Israel's Netanyahu banks on tough guy image to win early elections

Israeli Prime Minister Benjamin Netanyahu is campaigning in early elections, announced today for January, as the candidate with a proven record of keeping Israelis safe in turbulent times.

Ammar Awad/Reuters
Israeli Prime Minister Benjamin Netanyahu addresses European Union diplomats in Jerusalem on Tuesday, October 16.

Israeli Prime Minister Benjamin Netanyahu has come charging out of the gate with his reelection campaign, fashioning himself as a tough leader who is unrivaled in his ability to keep Israel safe and prosperous at a crucial time.

“In less than 100 days the people of Israel will decide who will lead them in the face of the greatest security challenges we have known since the state was established,” said Mr. Netanyahu last night, hours before the Knesset voted to hold new elections Jan. 22. “In the seven years that I have served [including his previous 1996-99 term] there were no wars and there was a decrease in terror. There was no war because we projected strength.”

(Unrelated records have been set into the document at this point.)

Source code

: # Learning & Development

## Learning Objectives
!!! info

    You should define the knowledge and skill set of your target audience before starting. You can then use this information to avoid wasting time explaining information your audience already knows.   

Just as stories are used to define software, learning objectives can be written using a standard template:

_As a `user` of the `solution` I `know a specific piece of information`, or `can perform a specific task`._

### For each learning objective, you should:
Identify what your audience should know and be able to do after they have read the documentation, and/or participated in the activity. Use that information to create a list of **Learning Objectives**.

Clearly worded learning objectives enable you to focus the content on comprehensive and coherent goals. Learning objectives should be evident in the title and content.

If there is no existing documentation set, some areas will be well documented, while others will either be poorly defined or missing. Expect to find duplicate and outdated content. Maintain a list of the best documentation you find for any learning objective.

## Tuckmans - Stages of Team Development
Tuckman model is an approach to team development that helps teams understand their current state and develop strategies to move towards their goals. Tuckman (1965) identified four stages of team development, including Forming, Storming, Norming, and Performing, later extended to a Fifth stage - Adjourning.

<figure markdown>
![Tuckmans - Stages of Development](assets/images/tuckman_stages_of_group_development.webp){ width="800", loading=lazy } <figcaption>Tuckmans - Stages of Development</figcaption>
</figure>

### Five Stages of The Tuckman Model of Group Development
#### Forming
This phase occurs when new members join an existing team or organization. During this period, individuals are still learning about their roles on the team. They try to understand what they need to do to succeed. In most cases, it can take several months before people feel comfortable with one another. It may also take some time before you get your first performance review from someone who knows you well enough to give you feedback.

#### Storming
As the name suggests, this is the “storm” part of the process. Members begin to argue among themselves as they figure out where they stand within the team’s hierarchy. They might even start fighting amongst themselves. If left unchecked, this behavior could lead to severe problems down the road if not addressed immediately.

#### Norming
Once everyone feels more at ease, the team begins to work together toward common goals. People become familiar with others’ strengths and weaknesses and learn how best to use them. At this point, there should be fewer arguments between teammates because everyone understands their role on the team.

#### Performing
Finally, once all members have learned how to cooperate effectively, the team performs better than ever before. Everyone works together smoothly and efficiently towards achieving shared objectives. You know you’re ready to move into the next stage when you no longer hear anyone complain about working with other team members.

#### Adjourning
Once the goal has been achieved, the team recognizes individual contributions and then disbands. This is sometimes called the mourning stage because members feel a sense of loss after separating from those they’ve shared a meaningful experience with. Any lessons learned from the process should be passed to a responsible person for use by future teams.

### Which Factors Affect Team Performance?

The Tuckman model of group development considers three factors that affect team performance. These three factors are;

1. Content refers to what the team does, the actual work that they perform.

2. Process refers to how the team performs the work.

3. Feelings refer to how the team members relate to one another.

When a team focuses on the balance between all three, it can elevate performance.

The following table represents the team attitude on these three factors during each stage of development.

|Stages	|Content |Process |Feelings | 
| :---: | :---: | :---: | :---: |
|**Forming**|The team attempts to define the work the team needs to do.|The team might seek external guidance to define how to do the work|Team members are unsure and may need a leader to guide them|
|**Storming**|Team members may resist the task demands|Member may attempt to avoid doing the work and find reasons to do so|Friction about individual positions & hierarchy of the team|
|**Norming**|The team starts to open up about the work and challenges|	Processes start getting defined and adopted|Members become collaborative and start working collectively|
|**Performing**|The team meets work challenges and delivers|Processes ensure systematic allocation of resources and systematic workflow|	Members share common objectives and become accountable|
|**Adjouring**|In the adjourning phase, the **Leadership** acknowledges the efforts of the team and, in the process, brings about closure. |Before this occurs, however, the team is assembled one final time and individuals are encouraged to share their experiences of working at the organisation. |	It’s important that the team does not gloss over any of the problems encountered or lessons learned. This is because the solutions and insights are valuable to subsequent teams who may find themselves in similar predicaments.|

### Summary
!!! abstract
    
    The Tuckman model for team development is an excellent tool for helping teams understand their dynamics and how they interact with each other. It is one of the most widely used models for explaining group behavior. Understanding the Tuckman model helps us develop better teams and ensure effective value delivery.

But critics contend that the relative stability and security Netanyahu has achieved through his tough policies could be undermined by his failure to address other issues, including Palestinian statehood aspirations, economic woes, and rising tensions between Israel’s secular Jews and its rapidly expanding ultra-Orthodox minority.

“After four years with Netanyahu, Israel is less Jewish and less democratic than ever before,” said Shaul Mofaz, the current opposition leader and a former defense minister, describing the country today as “weaker, more isolated, more divided, hungrier, and more frightened. This is not the Israel I know – this can’t be its image.” The comments, translated by the left-leaning Haaretz newspaper, were also made before last night's vote. 

A steady hand

Since Netanyahu began his second term in the wake of Israel’s 2009 war with Hamas in Gaza, he has steered Israel through some dicey waters, including the blistering Goldstone Report that accused Israel of human rights abuses in Gaza; the fatal attack on a Turkish-supported flotilla challenging Israel’s blockade of Gaza in May 2010; the Arab Spring; and mounting concern about Iran’s nuclear program as it significantly added to its stockpile of enriched uranium.

“What [Netanyahu] said was … there were storms, and look at us, we’re doing very well,” says political scientist Abraham Diskin, professor emeritus at Hebrew University in Jerusalem.

He points out in particular Netanyahu’s influence on the Iran issue. While some say Israel has become more isolated under the tough-talking prime minister, Netanyahu has also largely succeeded in getting the widespread international support Israel sought for far-ranging sanctions against Iran.

“About Iran, of course he made many mistakes – maybe he was too tough at the time,” says Prof. Diskin, noting that even his Defense Minister Ehud Barak had publicly aired misgivings in recent weeks. “But internationally … he really had his way. Just yesterday, there was the EU decision to toughen sanctions … and I look at how both sides [in the US presidential race] are talking about that – they really compete on who is closer to Benjamin Netanyahu and the Israeli position. That is really the name of the game in US politics now.”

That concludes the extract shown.